I'm looking for a reference for a matrix-norm inequality that I used in this answer, which has a few equivalent forms. I will use notation that applies to complex vector spaces with a sesquilinear inner product, but of course the same applies over real matrices.

The statement is as follows:

Take $A,B \in \Bbb F^{n \times n}$. Then $$\vert\operatorname{tr}(A^*B)\vert \leq \sigma_1(A)\sum_{i=1}^n \sigma_i(B) = \|A\| \operatorname{tr}|B|$$ where $\sigma_i$ denotes the $i$th singular value, $|B| = (B^*B)^{1/2}$, and $\|\cdot\|$ denotes the spectral norm (induced Euclidean norm).

I did manage to find some references, but they're overkill, and the texts themselves are not readily accessible to the faint of heart (Bhatia's text is dense and Pedersen's is not about matrices in particular).

A suitable reference would be greatly appreciated.


Solution 1:

A proof in linear algebra.

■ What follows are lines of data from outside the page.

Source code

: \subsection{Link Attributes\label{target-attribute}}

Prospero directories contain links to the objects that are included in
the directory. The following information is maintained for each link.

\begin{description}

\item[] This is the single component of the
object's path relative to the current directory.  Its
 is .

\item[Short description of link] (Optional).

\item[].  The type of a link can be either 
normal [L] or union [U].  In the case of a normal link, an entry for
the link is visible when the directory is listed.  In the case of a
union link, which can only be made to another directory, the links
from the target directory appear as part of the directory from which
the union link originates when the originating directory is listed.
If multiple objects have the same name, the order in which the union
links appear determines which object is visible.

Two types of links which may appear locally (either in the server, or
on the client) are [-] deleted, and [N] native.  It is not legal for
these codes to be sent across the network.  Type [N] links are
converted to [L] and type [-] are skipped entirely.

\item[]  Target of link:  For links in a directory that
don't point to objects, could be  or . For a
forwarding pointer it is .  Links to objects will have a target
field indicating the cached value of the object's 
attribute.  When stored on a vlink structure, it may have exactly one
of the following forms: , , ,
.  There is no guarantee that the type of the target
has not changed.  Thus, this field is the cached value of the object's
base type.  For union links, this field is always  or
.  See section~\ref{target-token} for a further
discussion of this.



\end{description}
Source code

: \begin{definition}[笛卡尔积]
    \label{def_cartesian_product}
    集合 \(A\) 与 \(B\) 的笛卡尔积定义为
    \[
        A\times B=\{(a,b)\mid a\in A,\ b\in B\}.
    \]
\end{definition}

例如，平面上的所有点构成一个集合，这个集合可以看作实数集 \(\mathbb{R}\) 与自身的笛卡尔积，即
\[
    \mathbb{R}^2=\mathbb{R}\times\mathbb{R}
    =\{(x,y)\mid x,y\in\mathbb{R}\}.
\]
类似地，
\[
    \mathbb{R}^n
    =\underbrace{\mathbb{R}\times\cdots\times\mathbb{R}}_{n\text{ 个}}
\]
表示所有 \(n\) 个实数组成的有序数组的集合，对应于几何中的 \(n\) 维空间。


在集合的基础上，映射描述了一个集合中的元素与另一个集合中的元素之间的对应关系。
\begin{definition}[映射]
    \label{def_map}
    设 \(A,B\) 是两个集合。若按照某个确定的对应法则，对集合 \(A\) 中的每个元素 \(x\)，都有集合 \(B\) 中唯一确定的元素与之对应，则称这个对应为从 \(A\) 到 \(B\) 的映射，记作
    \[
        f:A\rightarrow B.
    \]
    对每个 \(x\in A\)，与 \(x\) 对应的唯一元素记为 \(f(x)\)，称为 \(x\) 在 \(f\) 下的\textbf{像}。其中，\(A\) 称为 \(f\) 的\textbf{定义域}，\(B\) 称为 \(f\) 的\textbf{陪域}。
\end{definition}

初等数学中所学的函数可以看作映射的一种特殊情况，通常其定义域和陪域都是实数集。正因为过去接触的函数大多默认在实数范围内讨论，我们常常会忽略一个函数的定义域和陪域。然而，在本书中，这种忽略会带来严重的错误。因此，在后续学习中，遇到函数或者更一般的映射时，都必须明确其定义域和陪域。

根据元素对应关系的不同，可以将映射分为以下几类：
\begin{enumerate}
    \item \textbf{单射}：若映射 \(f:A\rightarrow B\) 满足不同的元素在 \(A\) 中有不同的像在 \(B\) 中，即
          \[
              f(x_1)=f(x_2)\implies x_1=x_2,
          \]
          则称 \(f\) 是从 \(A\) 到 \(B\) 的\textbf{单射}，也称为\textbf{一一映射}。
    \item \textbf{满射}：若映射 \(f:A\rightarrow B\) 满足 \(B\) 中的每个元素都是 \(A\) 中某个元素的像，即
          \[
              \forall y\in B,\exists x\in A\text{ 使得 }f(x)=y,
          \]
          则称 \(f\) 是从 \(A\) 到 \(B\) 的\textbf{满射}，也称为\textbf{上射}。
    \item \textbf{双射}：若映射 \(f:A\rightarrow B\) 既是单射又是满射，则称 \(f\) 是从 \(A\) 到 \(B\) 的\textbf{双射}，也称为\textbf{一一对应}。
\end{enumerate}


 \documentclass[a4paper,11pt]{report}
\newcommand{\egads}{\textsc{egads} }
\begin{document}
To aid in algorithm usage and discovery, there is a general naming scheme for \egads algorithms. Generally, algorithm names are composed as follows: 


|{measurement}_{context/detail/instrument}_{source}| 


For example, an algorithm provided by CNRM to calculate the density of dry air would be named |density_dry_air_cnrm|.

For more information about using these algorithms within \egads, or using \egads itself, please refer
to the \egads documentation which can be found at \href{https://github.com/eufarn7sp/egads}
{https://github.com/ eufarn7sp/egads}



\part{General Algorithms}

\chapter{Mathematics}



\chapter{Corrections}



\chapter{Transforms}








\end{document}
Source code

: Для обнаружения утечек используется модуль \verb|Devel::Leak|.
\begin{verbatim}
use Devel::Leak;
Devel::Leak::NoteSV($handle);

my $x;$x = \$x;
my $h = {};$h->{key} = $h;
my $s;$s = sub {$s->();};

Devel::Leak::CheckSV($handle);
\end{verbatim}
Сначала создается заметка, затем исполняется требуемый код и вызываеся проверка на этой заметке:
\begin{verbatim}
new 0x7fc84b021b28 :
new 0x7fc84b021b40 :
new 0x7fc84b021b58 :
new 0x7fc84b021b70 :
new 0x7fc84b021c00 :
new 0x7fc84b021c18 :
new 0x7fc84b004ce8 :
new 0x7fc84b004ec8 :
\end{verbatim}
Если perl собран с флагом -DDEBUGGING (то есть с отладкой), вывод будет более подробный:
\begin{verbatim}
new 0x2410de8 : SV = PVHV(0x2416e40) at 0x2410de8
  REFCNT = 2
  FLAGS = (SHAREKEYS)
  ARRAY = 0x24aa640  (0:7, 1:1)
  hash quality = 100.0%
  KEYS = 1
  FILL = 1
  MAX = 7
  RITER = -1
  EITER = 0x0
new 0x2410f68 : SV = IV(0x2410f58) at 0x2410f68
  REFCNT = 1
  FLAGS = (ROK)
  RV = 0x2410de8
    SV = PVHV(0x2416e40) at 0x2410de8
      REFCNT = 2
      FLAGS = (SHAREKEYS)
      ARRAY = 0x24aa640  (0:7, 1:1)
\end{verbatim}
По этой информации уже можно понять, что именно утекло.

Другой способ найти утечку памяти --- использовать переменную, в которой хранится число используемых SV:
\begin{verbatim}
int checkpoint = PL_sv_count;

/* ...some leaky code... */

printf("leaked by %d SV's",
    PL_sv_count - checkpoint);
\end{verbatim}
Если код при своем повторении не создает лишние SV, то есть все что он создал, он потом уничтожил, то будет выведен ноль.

I hope you're familiar with SVD.

Lemma 1 For any matrix $A$, $|tr(A)|\le \sum_i \sigma_i(A)$

Proof: By SVD decomposition, and properties of the trace function $$tr(A) = tr(U\Sigma V) = tr(\Sigma VU) $$ If $Z=VU$ then it is still an unitary matrix, and $$|tr(\Sigma Z)| = |\sum_i \sigma_i(A)z_{ii}|\le \sum_i |\sigma_i(A)z_{ii}|\le \sum_i \sigma_i(A) $$ since $|z_{ii}|\le 1$.

Lemma 2 For any matrix $A,B$, $\sigma_i(A^*B)\le \sigma_i(A)\sigma_1(B)$

Proof: Using Fischer minmax theorem, we know $$ \sigma_i(A^*B) = \max_{\dim V=i}\min_{x\in V,\,\|x\|=1}\|A^*Bx\| $$ but $$ \min_{x\in V,\,\|x\|=1} \|A^*Bx\| \le \max_{x\in V,\,\|x\|=1}\|Bx\| \min_{y\in BV,\,\|y\|=1}\|A^*y\| $$ so $$ \sigma_i(A^*B) \le \max_{\dim V=i}(\max_{x\in V,\,\|x\|=1}\|Bx\| \min_{y\in BV,\,\|y\|=1}\|A^*y\|) $$ $$ \le \max_{\dim V=i}\max_{x\in V,\,\|x\|=1}\|Bx\| \max_{\dim V=i}\min_{y\in BV,\,\|y\|=1}\|A^*y\| \le \sigma_1(B)\sigma_i(A^*) $$

Solution 2:

This holds true more generally when $\Bbb F^n$ is replaced by a(-ny) Hilbert space $H$.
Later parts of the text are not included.